Greenhouse Field (~1 dka)

Possible expansion:

  • alfalfa;
  • nettle;
  • lapad;
  • amaranth from Year 1 seed;
  • clover;
  • vetch;
  • phacelia;
  • buckwheat;
  • sorghum;
  • sunflower.

Target:

Improve productivity per unit of labor

River Field (~4 dka)

Validate butternut squash performance:

  • yield;
  • water demand;
  • weed suppression;
  • storage quality;
  • wildlife damage;
  • labor requirement.

Expand squash only if Year 1 shows that the crop is worth the required labor and water.

Food Production

Expansion candidates:

  • butternut squash;
  • amaranth;
  • chickpeas;
  • beans;
  • sunflower;
  • Jerusalem artichoke;
  • leafy perennials;
  • drought-tolerant support crops.

Soil Monitoring

Observe:

  • infiltration rates;
  • earthworm activity;
  • mulch decomposition;
  • organic matter accumulation;
  • root penetration depth;
  • weed community changes.

Compost System

Target:

10-20 m3 annually

Internal production should increasingly become the primary fertility source.
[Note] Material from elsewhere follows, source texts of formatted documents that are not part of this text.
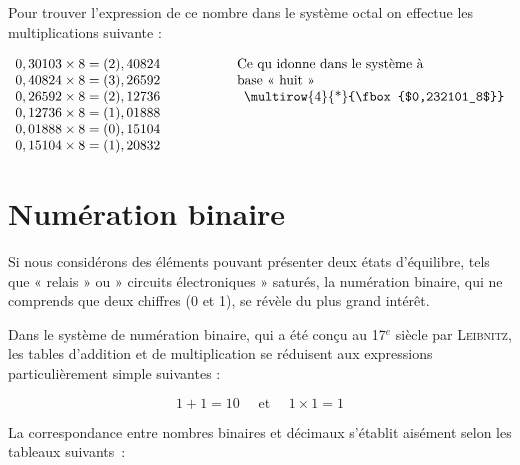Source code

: Pour trouver l'expression de ce nombre dans le système octal on effectue les multiplications suivante : 

\[
\begin{array}{r@{\hspace*{2cm}}l}
0,30103 \times 8 = (2), 40824 & \text{Ce qu idonne dans le système à} \\
0,40824 \times 8 = (3), 26592 & \text{base « huit »} \\
0,26592 \times 8 = (2), 12736 & \multicolumn{1}{c}{$\multirow{4}{*}{\fbox{$0,232101_8$}}$}  \\
0,12736 \times 8 = (1), 01888   \\
0,01888 \times 8 = (0), 15104   \\
0,15104 \times 8 = (1), 20832  \\
\end{array}
\]

\newpage 


\section{Numération binaire}

Si nous considérons des éléments pouvant présenter deux états d'équilibre, tels que « relais » ou » circuits électroniques » saturés, la numération binaire, qui ne comprends que deux chiffres (0 et 1), se révèle du plus grand intérêt.

Dans le système de numération binaire, qui a été conçu au 17$^e$ siècle par \textsc{Leibnitz}, les tables d'addition et de multiplication se réduisent aux expressions particulièrement simple suivantes :

\[ 1 + 1 = 10 \quad \text{ et } \quad 1 \times 1 = 1 \]


La correspondance entre nombres binaires et décimaux s'établit aisément
selon les tableaux suivants~:

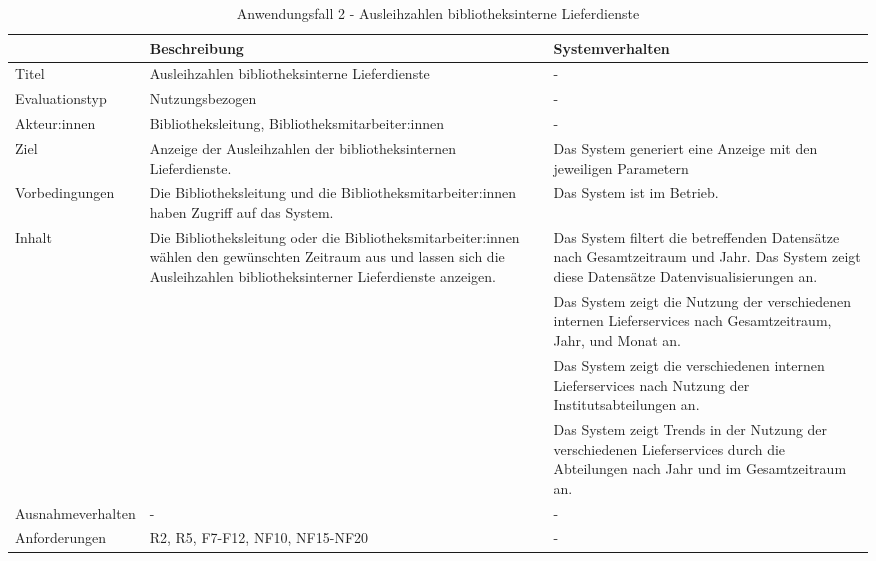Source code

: \begingroup
\setlength{\tabcolsep}{10pt} %
\renewcommand{\arraystretch}{1.25} 
\begin{table}[h]
    \centering
    \begin{adjustbox}{max width=\textwidth}
    \begin{tabular}{lp{7.0cm}p{7.0cm}}
       \toprule
       \textbf{}          & \textbf{Beschreibung} &\textbf{Systemverhalten}\\
       \midrule
        Titel                            &Ausleihzahlen bibliotheksinterne Lieferdienste& -\\
        Evaluationstyp                   &Nutzungsbezogen                   & -\\
        Akteur:innen                     &Bibliotheksleitung, Bibliotheksmitarbeiter:innen& -\\
        Ziel                             &Anzeige der Ausleihzahlen der bibliotheksinternen Lieferdienste.& Das System generiert eine Anzeige mit den jeweiligen Parametern\\
        Vorbedingungen                   &Die Bibliotheksleitung und die Bibliotheksmitarbeiter:innen haben Zugriff auf das System.& Das System ist im Betrieb.\\
        Inhalt                          &Die Bibliotheksleitung oder die Bibliotheksmitarbeiter:innen wählen den gewünschten Zeitraum aus und lassen sich die Ausleihzahlen bibliotheksinterner Lieferdienste anzeigen. & Das System filtert die betreffenden Datensätze nach Gesamtzeitraum und Jahr. Das System zeigt diese Datensätze Datenvisualisierungen an.\\
                                        & &Das System zeigt die Nutzung der verschiedenen internen Lieferservices nach Gesamtzeitraum, Jahr, und Monat an.\\
                                        & &Das System zeigt die verschiedenen internen Lieferservices nach Nutzung der Institutsabteilungen an.\\
                                        & &Das System zeigt Trends in der Nutzung der verschiedenen Lieferservices  durch die Abteilungen nach Jahr und im Gesamtzeitraum an.\\
        Ausnahmeverhalten               &- & -\\
        Anforderungen                   &R2, R5, F7-F12, NF10, NF15-NF20& -\\
        \bottomrule
    \end{tabular}
    \end{adjustbox}
    \caption{%
    Anwendungsfall 2 - Ausleihzahlen bibliotheksinterne Lieferdienste
    }
    \label{tab:AF_Lieferdienste}
    \end{table}
\endgroup

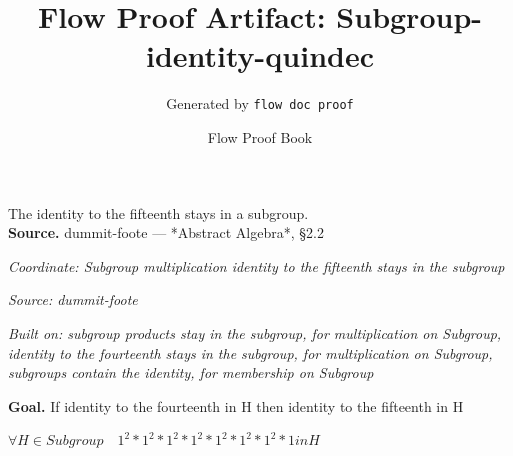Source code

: \documentclass[11pt]{article}
\title{Flow Proof Artifact: Subgroup-identity-quindec}
\author{Generated by \texttt{flow doc proof}}
\date{Flow Proof Book}
\theoremstyle{definition}
\begin{document}
\maketitle
The identity to the fifteenth stays in a subgroup.\\[0.5em]
\textbf{Source.} dummit-foote — *Abstract Algebra*, §2.2\\[0.5em]
\bigskip
{}\par
\smallskip\noindent\textit{Coordinate: Subgroup \cdot multiplication \cdot identity to the fifteenth stays in the subgroup}\par
\smallskip\noindent\textit{Source: dummit-foote}\par
\smallskip\noindent\textit{Built on: subgroup products stay in the subgroup, for multiplication on Subgroup, identity to the fourteenth stays in the subgroup, for multiplication on Subgroup, subgroups contain the identity, for membership on Subgroup}\par
\medskip
\noindent\textbf{Goal.} If identity to the fourteenth in H then identity to the fifteenth in H\par
\noindent$\displaystyle \forall H \in Subgroup\quad 1^{2} * 1^{2} * 1^{2} * 1^{2} * 1^{2} * 1^{2} * 1^{2} * 1 in H$\par
\medskip
\noindent
\end{document}
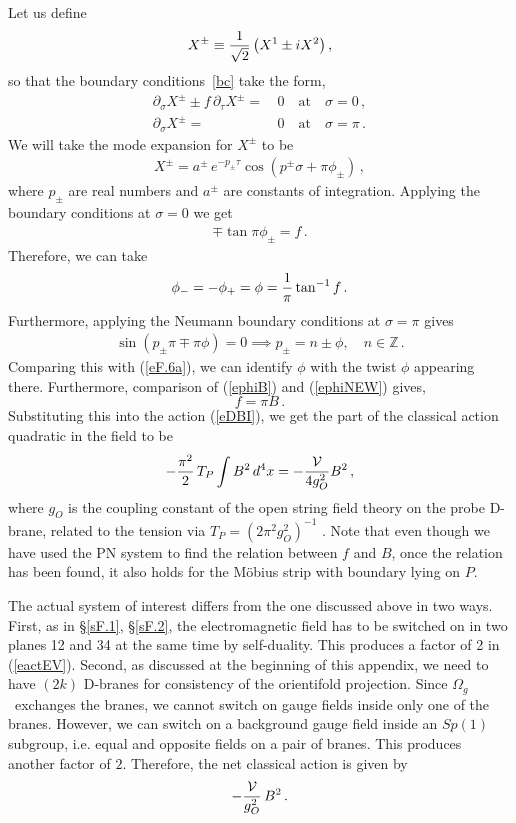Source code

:\documentclass[12pt,a4paper]{article}
\newcommand{\be}{\begin{equation}}
\newcommand{\ee}{\end{equation}}
\newcommand{\refb}[1]{(\ref{#1})}
\newcommand{\VV}{{\cal V}}
\newcommand{\oo}{{$\Omega_g$}}
\begin{document}
Let us define
\begin{align}
X^\pm \equiv {1 \over \sqrt{2} } \left(X^1 \pm i X^2 \right) ,
\end{align}
so that the boundary conditions~\eqref{bc}  take the form,
\be
\begin{split}
\partial_\sigma X^\pm \pm f \,  \partial_\tau X^\pm  = &\, 0\quad  \text{at} \quad \sigma =0\, ,
\\
\partial_\sigma X^\pm= &\, 0 \quad  \text{at} \quad \sigma =\pi \, .
\end{split}
\ee
We will take the mode expansion for $X^{\pm}$ to be
\begin{align}
X^\pm = a^\pm \, e^{-p_\pm\tau} \cos(p^\pm \sigma + \pi \phi_\pm)\, ,
\end{align}
where $p_\pm$ are real numbers and $a^\pm$ are constants of integration.
Applying the boundary conditions at $\sigma = 0$ we get
\begin{align}
\mp \tan \pi \phi_\pm = f \, .
\end{align}
Therefore, we can take
\be\label{ephiNEW}
\phi_-=-\phi_+=\phi={1\over \pi} \tan^{-1}f\, .
\ee
Furthermore, applying the Neumann boundary conditions at $\sigma = \pi$ gives
\begin{align}
\sin(p_\pm \pi \mp \pi \phi) = 0 \implies p_\pm =n\pm \phi, \quad n \in \mathbb{Z} \, .
\end{align}
Comparing this with \refb{eF.6a}, we can identify
$\phi$ with the twist $\phi$ appearing there. Furthermore, comparison of
\refb{ephiB} and \refb{ephiNEW} gives,
\be \label{eprecisenorm}
f = \pi B\, .
\ee
Substituting this into the action \refb{eDBI}, we get the  part of the
classical action quadratic in the field to be
\be\label{eactEV}
-{\pi^2\over 2} \, T_P\int B^2 \, d^4 x= -{\VV\over 4 g_O^2}  B^2 \, ,
\ee
where $g_O$ is the coupling constant
of the open string field theory on the probe D-brane,
related to the tension via $T_P=(2\pi^2 g_O^2)^{-1}$ \cite{Sen:1999xm}.
Note that even though we have used the PN system to find the relation between $f$ and
$B$, once the relation has been found, it also holds for the M\"{o}bius strip with boundary
lying on $P$.

The actual system of interest
differs from the one discussed above in two ways.
First, as in \S\ref{sF.1}, \S\ref{sF.2}, the electromagnetic field has to be switched
on in two planes 12 and 34 at the same time by self-duality. This produces a factor of 2 in \refb{eactEV}. Second,
as discussed at the beginning of this appendix, we
need to have $(2k)$  D-branes for consistency of the orientifold projection.
Since \oo\ exchanges the branes, we cannot switch on gauge fields
inside only one of the branes. However, we can switch on a background gauge
field inside an $Sp(1)$ subgroup, i.e. equal and opposite fields on a pair of branes.
This produces another factor of $2$. Therefore, the
net classical action is given by
\be \label{eCLASS}
-{\VV\over g_O^2} \,  B^2 \, .
\ee
\end{document}
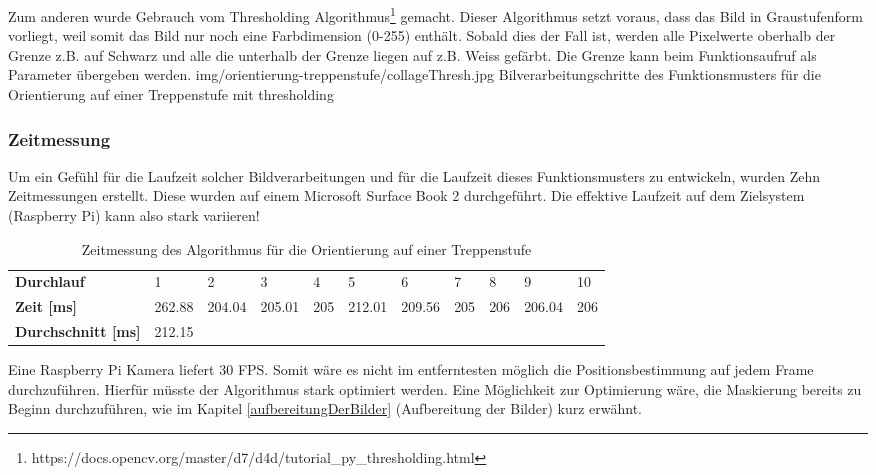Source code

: Zum anderen wurde Gebrauch vom Thresholding Algorithmus\footnote{https://docs.opencv.org/master/d7/d4d/tutorial\_py\_thresholding.html} gemacht. Dieser Algorithmus setzt voraus, dass das Bild in Graustufenform vorliegt, weil somit das Bild nur noch eine Farbdimension (0-255) enthält. Sobald dies der Fall ist, werden alle Pixelwerte oberhalb der Grenze z.B. auf Schwarz und alle die unterhalb der Grenze liegen auf z.B. Weiss gefärbt. Die Grenze kann beim Funktionsaufruf als Parameter übergeben werden.
\image
  {img/orientierung-treppenstufe/collageThresh.jpg}
  {Bilverarbeitungschritte des Funktionsmusters für die Orientierung auf einer Treppenstufe mit thresholding}
  
\subsubsection{Zeitmessung}
Um ein Gefühl für die Laufzeit solcher Bildverarbeitungen und für die Laufzeit dieses Funktionsmusters zu entwickeln, wurden Zehn Zeitmessungen erstellt. Diese wurden auf einem Microsoft Surface Book 2 durchgeführt. Die effektive Laufzeit auf dem Zielsystem (Raspberry Pi) kann also stark variieren!

\begin{center}
\begin{table}[h!]
    \begin{tabular}{l|l|l|l|l|l|l|l|l|l|l}
        \textbf{Durchlauf} & 1 & 2 & 3 & 4 & 5 & 6 & 7 & 8 & 9 & 10 & \\
        \textbf{Zeit [ms]} & 262.88 & 204.04 & 205.01 & 205 & 212.01 & 209.56 & 205 & 206 & 206.04 & 206 & \\
        \textbf{Durchschnitt [ms]} & 212.15 & \\
    \end{tabular}
    \caption{Zeitmessung des Algorithmus für die Orientierung auf einer Treppenstufe}
\end{table}
\end{center}

Eine Raspberry Pi Kamera liefert 30 FPS. Somit wäre es nicht im entferntesten möglich die Positionsbestimmung auf jedem Frame durchzuführen. Hierfür müsste der Algorithmus stark optimiert werden. Eine Möglichkeit zur Optimierung wäre, die Maskierung bereits zu Beginn durchzuführen, wie im Kapitel \ref{aufbereitungDerBilder} (Aufbereitung der Bilder) kurz erwähnt.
Year 3: Stabilization and Optimization

Objectives

  • establish self-reinforcing biological cycles;
  • reduce dependency on imported materials;
  • optimize crop placement;
  • expand only where water, biomass and labor allow;
  • use locally produced seed where possible;
  • formalize the crop matrix with site observations.

Site Functions

Food Production

Human consumption.

Seed Production

Local adaptation and future independence.

Biomass Production

Mulch and compost.

Nutrient Cycling

Internal fertility generation.

Observation

Continuous improvement.

Soil Targets

Organic Matter

Increase relative to Year 1 baseline.

Biological Activity

Indicators:

  • earthworms;
  • fungal growth;
  • rapid residue decomposition;
  • stable plant regrowth after cutting.

Water Management

Reduced irrigation requirements per unit area.


Long-Term Direction

The site should transition from external inputs toward internal biomass, compost, soil improvement, food production and local seed.

The primary product of the system is fertile soil.

Food production is a consequence of soil development.

Seed production is the beginning of local adaptation.